Stored data
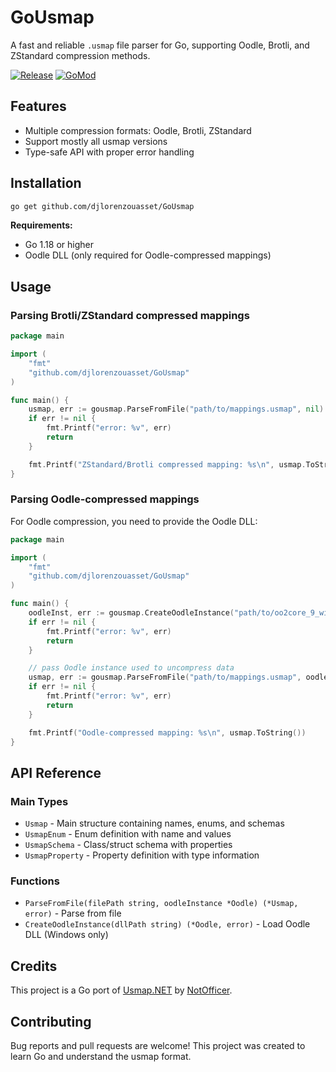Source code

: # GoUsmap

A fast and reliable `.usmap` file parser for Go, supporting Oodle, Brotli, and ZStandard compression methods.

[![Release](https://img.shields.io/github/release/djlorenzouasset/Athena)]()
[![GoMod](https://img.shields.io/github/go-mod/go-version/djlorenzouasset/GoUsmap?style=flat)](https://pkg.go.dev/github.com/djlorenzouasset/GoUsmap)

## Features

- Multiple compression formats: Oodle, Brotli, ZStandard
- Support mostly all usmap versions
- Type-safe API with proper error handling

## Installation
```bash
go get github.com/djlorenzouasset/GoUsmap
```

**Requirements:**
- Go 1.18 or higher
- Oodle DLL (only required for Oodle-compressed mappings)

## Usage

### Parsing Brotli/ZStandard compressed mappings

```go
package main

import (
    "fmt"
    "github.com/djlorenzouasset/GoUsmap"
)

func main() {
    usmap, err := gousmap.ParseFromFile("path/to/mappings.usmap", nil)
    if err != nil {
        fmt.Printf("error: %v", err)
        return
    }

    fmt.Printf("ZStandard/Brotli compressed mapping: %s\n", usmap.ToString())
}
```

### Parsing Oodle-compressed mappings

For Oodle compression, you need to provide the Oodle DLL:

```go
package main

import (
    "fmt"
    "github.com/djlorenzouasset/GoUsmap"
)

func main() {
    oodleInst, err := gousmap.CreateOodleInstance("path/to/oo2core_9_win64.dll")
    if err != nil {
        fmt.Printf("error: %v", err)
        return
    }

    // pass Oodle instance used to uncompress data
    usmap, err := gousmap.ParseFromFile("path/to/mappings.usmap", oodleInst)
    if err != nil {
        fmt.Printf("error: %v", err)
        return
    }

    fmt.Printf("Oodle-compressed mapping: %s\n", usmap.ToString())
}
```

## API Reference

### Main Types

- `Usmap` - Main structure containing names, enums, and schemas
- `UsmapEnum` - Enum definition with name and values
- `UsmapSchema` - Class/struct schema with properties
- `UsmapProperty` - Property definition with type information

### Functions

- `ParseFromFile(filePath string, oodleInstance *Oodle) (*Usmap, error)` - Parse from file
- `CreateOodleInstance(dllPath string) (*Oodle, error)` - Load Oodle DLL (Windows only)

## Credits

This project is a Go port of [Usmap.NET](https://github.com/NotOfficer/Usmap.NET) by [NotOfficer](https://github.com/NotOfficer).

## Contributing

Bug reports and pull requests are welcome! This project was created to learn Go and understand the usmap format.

Task requirements
The data above must be written out again without alteration, and the pictures in them must be excluded.

Answer for this exercise
Source code

: # GoUsmap

A fast and reliable `.usmap` file parser for Go, supporting Oodle, Brotli, and ZStandard compression methods.

[![Release](https://img.shields.io/github/release/djlorenzouasset/Athena)]()
[![GoMod](https://img.shields.io/github/go-mod/go-version/djlorenzouasset/GoUsmap?style=flat)](https://pkg.go.dev/github.com/djlorenzouasset/GoUsmap)

## Features

- Multiple compression formats: Oodle, Brotli, ZStandard
- Support mostly all usmap versions
- Type-safe API with proper error handling

## Installation
```bash
go get github.com/djlorenzouasset/GoUsmap
```

**Requirements:**
- Go 1.18 or higher
- Oodle DLL (only required for Oodle-compressed mappings)

## Usage

### Parsing Brotli/ZStandard compressed mappings

```go
package main

import (
    "fmt"
    "github.com/djlorenzouasset/GoUsmap"
)

func main() {
    usmap, err := gousmap.ParseFromFile("path/to/mappings.usmap", nil)
    if err != nil {
        fmt.Printf("error: %v", err)
        return
    }

    fmt.Printf("ZStandard/Brotli compressed mapping: %s\n", usmap.ToString())
}
```

### Parsing Oodle-compressed mappings

For Oodle compression, you need to provide the Oodle DLL:

```go
package main

import (
    "fmt"
    "github.com/djlorenzouasset/GoUsmap"
)

func main() {
    oodleInst, err := gousmap.CreateOodleInstance("path/to/oo2core_9_win64.dll")
    if err != nil {
        fmt.Printf("error: %v", err)
        return
    }

    // pass Oodle instance used to uncompress data
    usmap, err := gousmap.ParseFromFile("path/to/mappings.usmap", oodleInst)
    if err != nil {
        fmt.Printf("error: %v", err)
        return
    }

    fmt.Printf("Oodle-compressed mapping: %s\n", usmap.ToString())
}
```

## API Reference

### Main Types

- `Usmap` - Main structure containing names, enums, and schemas
- `UsmapEnum` - Enum definition with name and values
- `UsmapSchema` - Class/struct schema with properties
- `UsmapProperty` - Property definition with type information

### Functions

- `ParseFromFile(filePath string, oodleInstance *Oodle) (*Usmap, error)` - Parse from file
- `CreateOodleInstance(dllPath string) (*Oodle, error)` - Load Oodle DLL (Windows only)

## Credits

This project is a Go port of [Usmap.NET](https://github.com/NotOfficer/Usmap.NET) by [NotOfficer](https://github.com/NotOfficer).

## Contributing

Bug reports and pull requests are welcome! This project was created to learn Go and understand the usmap format.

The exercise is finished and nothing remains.